Below are records; repeat them all exactly.

-- Excerpted data follows --

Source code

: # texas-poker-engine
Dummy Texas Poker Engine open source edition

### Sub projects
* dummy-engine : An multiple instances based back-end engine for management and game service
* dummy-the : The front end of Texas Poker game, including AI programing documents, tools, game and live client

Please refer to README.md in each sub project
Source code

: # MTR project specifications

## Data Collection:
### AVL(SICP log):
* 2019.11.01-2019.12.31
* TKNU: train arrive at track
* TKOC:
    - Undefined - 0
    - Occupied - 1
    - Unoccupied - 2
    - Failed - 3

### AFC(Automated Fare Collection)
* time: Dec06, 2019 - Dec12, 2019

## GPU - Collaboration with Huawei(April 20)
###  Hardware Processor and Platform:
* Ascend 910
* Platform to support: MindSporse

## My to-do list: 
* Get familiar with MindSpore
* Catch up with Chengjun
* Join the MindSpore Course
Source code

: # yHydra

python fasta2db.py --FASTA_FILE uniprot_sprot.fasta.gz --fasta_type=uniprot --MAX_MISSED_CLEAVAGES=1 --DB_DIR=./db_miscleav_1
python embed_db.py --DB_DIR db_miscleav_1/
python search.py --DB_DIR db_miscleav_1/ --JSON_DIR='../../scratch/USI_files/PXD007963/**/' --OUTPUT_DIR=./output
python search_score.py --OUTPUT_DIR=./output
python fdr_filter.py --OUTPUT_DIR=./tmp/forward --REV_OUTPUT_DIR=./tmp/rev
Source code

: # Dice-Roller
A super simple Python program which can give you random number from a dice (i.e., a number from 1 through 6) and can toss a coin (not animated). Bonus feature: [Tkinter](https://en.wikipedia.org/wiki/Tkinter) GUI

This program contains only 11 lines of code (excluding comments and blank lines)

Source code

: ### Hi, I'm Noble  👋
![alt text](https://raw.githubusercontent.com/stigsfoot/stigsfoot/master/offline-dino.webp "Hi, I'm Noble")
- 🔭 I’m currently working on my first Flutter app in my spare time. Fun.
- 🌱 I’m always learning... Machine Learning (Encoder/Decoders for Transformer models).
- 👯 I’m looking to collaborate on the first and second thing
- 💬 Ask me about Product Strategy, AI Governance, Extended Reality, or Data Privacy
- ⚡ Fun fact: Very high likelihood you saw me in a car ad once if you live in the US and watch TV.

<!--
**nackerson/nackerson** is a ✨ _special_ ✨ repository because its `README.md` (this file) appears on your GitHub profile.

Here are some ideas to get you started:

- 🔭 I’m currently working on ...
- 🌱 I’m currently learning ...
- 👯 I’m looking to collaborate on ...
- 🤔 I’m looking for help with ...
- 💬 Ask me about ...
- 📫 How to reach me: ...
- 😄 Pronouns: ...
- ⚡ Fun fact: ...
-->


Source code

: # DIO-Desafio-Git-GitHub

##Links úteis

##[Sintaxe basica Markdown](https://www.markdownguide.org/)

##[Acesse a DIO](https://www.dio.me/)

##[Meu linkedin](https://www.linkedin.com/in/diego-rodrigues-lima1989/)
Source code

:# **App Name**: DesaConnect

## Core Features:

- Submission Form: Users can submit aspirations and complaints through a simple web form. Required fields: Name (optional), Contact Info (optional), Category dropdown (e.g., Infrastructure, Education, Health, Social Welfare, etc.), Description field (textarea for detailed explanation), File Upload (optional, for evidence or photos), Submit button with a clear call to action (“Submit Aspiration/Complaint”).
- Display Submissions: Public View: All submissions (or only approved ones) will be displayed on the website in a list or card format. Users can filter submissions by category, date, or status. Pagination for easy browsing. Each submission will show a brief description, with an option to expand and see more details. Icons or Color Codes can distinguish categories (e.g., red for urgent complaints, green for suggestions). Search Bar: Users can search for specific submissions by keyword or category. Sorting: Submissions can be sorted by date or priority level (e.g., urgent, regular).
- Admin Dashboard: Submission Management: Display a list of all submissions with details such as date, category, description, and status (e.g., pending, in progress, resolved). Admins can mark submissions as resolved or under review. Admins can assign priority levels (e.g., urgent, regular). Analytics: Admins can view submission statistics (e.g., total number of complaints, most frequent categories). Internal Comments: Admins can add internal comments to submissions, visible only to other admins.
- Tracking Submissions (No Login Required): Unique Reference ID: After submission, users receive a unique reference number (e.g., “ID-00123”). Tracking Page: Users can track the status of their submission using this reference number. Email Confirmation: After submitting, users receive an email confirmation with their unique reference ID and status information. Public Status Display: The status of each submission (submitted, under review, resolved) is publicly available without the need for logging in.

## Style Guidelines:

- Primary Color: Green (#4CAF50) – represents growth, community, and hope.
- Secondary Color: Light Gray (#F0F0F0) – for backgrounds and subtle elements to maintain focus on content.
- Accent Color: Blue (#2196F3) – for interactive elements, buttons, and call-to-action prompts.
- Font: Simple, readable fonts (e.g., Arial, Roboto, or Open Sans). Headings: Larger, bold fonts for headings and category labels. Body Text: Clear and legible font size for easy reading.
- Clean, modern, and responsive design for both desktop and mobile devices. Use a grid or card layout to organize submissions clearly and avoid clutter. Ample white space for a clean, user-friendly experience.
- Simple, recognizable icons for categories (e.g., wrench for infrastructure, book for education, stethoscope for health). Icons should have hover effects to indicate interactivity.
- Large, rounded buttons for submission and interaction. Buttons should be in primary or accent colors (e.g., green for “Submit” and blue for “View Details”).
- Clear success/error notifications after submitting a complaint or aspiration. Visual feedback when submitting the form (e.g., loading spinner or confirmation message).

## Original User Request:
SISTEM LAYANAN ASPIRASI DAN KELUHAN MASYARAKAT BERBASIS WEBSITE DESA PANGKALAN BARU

-- Excerpted data concluded --

--- Solution to this exercise ---
Source code

: # texas-poker-engine
Dummy Texas Poker Engine open source edition

### Sub projects
* dummy-engine : An multiple instances based back-end engine for management and game service
* dummy-the : The front end of Texas Poker game, including AI programing documents, tools, game and live client

Please refer to README.md in each sub project
Source code

: # MTR project specifications

## Data Collection:
### AVL(SICP log):
* 2019.11.01-2019.12.31
* TKNU: train arrive at track
* TKOC:
    - Undefined - 0
    - Occupied - 1
    - Unoccupied - 2
    - Failed - 3

### AFC(Automated Fare Collection)
* time: Dec06, 2019 - Dec12, 2019

## GPU - Collaboration with Huawei(April 20)
###  Hardware Processor and Platform:
* Ascend 910
* Platform to support: MindSporse

## My to-do list: 
* Get familiar with MindSpore
* Catch up with Chengjun
* Join the MindSpore Course
Source code

: # yHydra

python fasta2db.py --FASTA_FILE uniprot_sprot.fasta.gz --fasta_type=uniprot --MAX_MISSED_CLEAVAGES=1 --DB_DIR=./db_miscleav_1
python embed_db.py --DB_DIR db_miscleav_1/
python search.py --DB_DIR db_miscleav_1/ --JSON_DIR='../../scratch/USI_files/PXD007963/**/' --OUTPUT_DIR=./output
python search_score.py --OUTPUT_DIR=./output
python fdr_filter.py --OUTPUT_DIR=./tmp/forward --REV_OUTPUT_DIR=./tmp/rev
Source code

: # Dice-Roller
A super simple Python program which can give you random number from a dice (i.e., a number from 1 through 6) and can toss a coin (not animated). Bonus feature: [Tkinter](https://en.wikipedia.org/wiki/Tkinter) GUI

This program contains only 11 lines of code (excluding comments and blank lines)

Source code

: ### Hi, I'm Noble  👋
![alt text](https://raw.githubusercontent.com/stigsfoot/stigsfoot/master/offline-dino.webp "Hi, I'm Noble")
- 🔭 I’m currently working on my first Flutter app in my spare time. Fun.
- 🌱 I’m always learning... Machine Learning (Encoder/Decoders for Transformer models).
- 👯 I’m looking to collaborate on the first and second thing
- 💬 Ask me about Product Strategy, AI Governance, Extended Reality, or Data Privacy
- ⚡ Fun fact: Very high likelihood you saw me in a car ad once if you live in the US and watch TV.

<!--
**nackerson/nackerson** is a ✨ _special_ ✨ repository because its `README.md` (this file) appears on your GitHub profile.

Here are some ideas to get you started:

- 🔭 I’m currently working on ...
- 🌱 I’m currently learning ...
- 👯 I’m looking to collaborate on ...
- 🤔 I’m looking for help with ...
- 💬 Ask me about ...
- 📫 How to reach me: ...
- 😄 Pronouns: ...
- ⚡ Fun fact: ...
-->


Source code

: # DIO-Desafio-Git-GitHub

##Links úteis

##[Sintaxe basica Markdown](https://www.markdownguide.org/)

##[Acesse a DIO](https://www.dio.me/)

##[Meu linkedin](https://www.linkedin.com/in/diego-rodrigues-lima1989/)
Source code

:# **App Name**: DesaConnect

## Core Features:

- Submission Form: Users can submit aspirations and complaints through a simple web form. Required fields: Name (optional), Contact Info (optional), Category dropdown (e.g., Infrastructure, Education, Health, Social Welfare, etc.), Description field (textarea for detailed explanation), File Upload (optional, for evidence or photos), Submit button with a clear call to action (“Submit Aspiration/Complaint”).
- Display Submissions: Public View: All submissions (or only approved ones) will be displayed on the website in a list or card format. Users can filter submissions by category, date, or status. Pagination for easy browsing. Each submission will show a brief description, with an option to expand and see more details. Icons or Color Codes can distinguish categories (e.g., red for urgent complaints, green for suggestions). Search Bar: Users can search for specific submissions by keyword or category. Sorting: Submissions can be sorted by date or priority level (e.g., urgent, regular).
- Admin Dashboard: Submission Management: Display a list of all submissions with details such as date, category, description, and status (e.g., pending, in progress, resolved). Admins can mark submissions as resolved or under review. Admins can assign priority levels (e.g., urgent, regular). Analytics: Admins can view submission statistics (e.g., total number of complaints, most frequent categories). Internal Comments: Admins can add internal comments to submissions, visible only to other admins.
- Tracking Submissions (No Login Required): Unique Reference ID: After submission, users receive a unique reference number (e.g., “ID-00123”). Tracking Page: Users can track the status of their submission using this reference number. Email Confirmation: After submitting, users receive an email confirmation with their unique reference ID and status information. Public Status Display: The status of each submission (submitted, under review, resolved) is publicly available without the need for logging in.

## Style Guidelines:

- Primary Color: Green (#4CAF50) – represents growth, community, and hope.
- Secondary Color: Light Gray (#F0F0F0) – for backgrounds and subtle elements to maintain focus on content.
- Accent Color: Blue (#2196F3) – for interactive elements, buttons, and call-to-action prompts.
- Font: Simple, readable fonts (e.g., Arial, Roboto, or Open Sans). Headings: Larger, bold fonts for headings and category labels. Body Text: Clear and legible font size for easy reading.
- Clean, modern, and responsive design for both desktop and mobile devices. Use a grid or card layout to organize submissions clearly and avoid clutter. Ample white space for a clean, user-friendly experience.
- Simple, recognizable icons for categories (e.g., wrench for infrastructure, book for education, stethoscope for health). Icons should have hover effects to indicate interactivity.
- Large, rounded buttons for submission and interaction. Buttons should be in primary or accent colors (e.g., green for “Submit” and blue for “View Details”).
- Clear success/error notifications after submitting a complaint or aspiration. Visual feedback when submitting the form (e.g., loading spinner or confirmation message).

## Original User Request:
SISTEM LAYANAN ASPIRASI DAN KELUHAN MASYARAKAT BERBASIS WEBSITE DESA PANGKALAN BARU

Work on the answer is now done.